YOUR OBJECTIVE - Check every line of the data below for the string "methods", and copy the ones that hold it.

INFORMATION below:

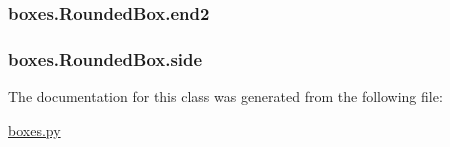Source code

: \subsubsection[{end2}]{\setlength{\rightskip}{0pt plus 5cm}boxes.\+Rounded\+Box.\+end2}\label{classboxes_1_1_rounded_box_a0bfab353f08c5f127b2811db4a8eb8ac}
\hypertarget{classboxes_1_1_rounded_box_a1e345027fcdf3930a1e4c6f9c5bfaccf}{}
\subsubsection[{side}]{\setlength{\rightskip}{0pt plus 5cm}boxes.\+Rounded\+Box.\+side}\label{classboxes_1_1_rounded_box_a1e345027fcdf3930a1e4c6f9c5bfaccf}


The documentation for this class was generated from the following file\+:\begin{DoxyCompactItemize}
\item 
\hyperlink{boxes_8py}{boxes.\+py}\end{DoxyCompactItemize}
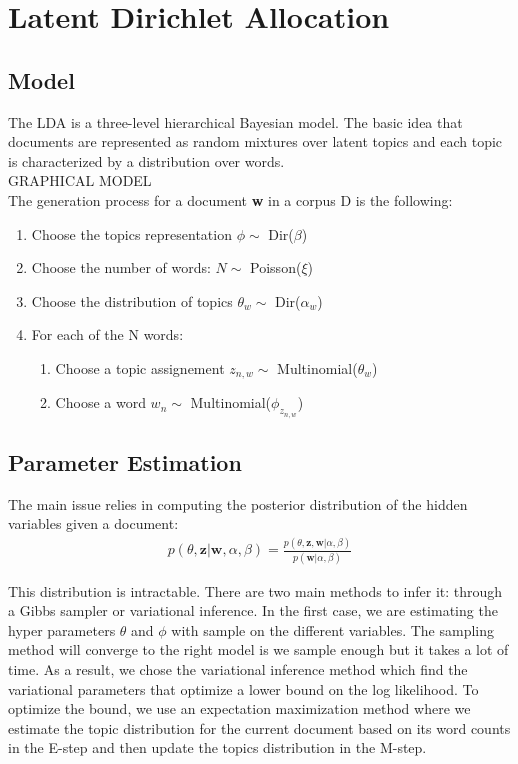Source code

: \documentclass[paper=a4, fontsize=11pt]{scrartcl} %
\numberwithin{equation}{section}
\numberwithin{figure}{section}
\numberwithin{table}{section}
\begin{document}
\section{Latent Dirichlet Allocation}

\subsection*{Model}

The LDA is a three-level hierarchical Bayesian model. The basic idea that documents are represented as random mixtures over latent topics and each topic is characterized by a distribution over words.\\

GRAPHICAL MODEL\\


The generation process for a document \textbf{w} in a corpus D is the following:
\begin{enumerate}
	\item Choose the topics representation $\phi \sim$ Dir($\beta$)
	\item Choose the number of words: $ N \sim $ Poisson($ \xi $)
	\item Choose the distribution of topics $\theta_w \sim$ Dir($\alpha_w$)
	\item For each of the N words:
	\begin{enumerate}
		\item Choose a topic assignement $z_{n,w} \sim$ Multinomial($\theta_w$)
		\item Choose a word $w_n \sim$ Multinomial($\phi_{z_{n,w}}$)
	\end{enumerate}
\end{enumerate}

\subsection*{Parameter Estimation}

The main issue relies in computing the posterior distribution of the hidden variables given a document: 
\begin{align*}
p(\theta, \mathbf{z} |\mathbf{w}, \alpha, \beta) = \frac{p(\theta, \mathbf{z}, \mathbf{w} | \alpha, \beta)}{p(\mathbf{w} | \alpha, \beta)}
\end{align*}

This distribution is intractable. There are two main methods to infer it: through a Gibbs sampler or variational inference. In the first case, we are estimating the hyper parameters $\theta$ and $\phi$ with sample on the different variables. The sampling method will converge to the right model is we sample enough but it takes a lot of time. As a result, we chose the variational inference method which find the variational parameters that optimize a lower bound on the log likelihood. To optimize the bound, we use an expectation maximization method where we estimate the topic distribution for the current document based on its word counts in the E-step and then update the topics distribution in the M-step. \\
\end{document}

End of INFORMATION.
INFORMATION below:

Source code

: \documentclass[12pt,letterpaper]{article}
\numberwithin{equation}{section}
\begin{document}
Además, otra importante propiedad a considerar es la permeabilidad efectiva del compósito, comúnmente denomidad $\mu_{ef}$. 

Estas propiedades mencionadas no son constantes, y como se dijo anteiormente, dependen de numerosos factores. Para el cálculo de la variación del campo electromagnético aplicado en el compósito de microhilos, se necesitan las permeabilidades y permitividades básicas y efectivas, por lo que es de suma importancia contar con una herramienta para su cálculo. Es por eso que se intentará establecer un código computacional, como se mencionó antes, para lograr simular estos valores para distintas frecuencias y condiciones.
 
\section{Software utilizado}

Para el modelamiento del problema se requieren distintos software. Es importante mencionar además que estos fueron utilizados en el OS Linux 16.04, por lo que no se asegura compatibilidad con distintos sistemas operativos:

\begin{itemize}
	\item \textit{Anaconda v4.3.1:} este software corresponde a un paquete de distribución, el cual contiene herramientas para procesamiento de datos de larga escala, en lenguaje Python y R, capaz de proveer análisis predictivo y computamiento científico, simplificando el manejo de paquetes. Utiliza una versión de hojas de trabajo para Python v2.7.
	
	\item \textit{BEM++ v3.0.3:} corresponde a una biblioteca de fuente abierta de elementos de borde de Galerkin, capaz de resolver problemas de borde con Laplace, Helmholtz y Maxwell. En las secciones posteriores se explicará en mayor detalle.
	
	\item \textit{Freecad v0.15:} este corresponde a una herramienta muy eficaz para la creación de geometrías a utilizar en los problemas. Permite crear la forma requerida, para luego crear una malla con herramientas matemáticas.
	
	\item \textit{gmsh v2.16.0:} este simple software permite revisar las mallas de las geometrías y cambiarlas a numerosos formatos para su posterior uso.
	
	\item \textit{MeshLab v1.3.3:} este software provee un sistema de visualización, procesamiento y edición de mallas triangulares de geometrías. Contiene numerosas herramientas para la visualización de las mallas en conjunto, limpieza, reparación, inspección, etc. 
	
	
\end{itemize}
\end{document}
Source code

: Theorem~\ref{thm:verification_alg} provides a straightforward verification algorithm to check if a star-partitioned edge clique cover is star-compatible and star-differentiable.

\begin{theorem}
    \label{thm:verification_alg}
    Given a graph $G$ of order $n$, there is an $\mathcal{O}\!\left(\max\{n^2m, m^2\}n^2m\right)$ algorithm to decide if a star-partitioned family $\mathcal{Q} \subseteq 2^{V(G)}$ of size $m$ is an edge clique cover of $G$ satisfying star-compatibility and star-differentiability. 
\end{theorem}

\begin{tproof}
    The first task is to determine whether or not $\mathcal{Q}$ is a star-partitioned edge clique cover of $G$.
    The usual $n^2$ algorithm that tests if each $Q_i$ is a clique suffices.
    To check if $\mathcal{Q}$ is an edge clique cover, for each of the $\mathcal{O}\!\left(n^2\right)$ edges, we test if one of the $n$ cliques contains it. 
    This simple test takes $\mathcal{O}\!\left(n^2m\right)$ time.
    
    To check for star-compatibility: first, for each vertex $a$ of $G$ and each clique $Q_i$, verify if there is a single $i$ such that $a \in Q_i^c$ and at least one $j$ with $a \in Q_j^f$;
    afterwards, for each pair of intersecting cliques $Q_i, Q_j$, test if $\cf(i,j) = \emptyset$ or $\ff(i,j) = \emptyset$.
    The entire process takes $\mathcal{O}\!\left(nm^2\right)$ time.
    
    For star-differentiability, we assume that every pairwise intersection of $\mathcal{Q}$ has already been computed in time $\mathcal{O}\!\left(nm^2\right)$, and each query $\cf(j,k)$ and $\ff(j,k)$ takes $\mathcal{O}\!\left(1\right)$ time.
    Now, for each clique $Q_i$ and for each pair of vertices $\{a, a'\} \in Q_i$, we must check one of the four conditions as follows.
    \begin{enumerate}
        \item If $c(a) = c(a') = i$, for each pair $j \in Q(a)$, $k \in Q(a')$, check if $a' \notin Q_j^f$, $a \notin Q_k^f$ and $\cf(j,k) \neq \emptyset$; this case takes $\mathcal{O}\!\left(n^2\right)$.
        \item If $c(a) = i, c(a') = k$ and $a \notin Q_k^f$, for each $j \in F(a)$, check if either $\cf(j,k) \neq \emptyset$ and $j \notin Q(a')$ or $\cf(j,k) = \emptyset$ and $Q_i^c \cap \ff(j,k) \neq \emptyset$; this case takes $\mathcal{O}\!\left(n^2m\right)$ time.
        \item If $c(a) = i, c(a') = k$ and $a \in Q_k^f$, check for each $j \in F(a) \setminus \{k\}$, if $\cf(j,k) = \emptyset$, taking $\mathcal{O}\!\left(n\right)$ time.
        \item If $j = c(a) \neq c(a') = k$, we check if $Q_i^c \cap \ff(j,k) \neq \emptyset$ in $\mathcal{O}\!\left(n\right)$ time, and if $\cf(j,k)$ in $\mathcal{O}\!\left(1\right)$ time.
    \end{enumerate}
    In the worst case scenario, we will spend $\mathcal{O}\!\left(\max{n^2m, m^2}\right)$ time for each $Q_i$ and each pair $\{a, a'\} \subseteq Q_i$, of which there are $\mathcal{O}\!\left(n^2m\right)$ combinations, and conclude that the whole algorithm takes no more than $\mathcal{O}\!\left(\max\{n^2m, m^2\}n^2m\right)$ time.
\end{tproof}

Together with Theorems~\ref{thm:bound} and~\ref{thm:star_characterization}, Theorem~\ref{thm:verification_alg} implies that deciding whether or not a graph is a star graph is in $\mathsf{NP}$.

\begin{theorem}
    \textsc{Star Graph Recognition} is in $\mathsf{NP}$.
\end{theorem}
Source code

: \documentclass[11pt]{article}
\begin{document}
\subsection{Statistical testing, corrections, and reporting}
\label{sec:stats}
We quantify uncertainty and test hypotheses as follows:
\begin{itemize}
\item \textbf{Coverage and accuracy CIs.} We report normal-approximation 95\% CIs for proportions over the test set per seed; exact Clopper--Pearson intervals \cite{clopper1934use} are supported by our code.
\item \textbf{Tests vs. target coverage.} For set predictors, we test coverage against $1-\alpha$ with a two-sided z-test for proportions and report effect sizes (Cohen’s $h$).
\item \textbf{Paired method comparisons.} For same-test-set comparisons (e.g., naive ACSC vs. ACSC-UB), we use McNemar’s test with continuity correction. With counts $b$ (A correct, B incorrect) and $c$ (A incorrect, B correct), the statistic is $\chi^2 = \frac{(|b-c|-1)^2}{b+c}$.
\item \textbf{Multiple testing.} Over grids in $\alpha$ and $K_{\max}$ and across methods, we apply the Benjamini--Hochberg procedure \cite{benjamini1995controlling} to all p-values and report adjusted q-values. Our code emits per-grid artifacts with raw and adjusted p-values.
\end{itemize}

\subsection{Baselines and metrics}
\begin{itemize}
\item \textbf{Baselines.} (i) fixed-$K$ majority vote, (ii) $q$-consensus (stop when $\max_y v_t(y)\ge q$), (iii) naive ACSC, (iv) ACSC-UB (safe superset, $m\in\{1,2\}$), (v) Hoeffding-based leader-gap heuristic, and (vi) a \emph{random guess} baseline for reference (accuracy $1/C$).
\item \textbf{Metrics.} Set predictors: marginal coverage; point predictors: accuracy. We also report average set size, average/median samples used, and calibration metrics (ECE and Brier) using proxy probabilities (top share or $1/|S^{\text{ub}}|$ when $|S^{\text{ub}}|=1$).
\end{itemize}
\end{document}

End of INFORMATION.

ANSWER FOR THIS EXERCISE -
This distribution is intractable. There are two main methods to infer it: through a Gibbs sampler or variational inference. In the first case, we are estimating the hyper parameters $\theta$ and $\phi$ with sample on the different variables. The sampling method will converge to the right model is we sample enough but it takes a lot of time. As a result, we chose the variational inference method which find the variational parameters that optimize a lower bound on the log likelihood. To optimize the bound, we use an expectation maximization method where we estimate the topic distribution for the current document based on its word counts in the E-step and then update the topics distribution in the M-step. \\
\item \textbf{Multiple testing.} Over grids in $\alpha$ and $K_{\max}$ and across methods, we apply the Benjamini--Hochberg procedure \cite{benjamini1995controlling} to all p-values and report adjusted q-values. Our code emits per-grid artifacts with raw and adjusted p-values.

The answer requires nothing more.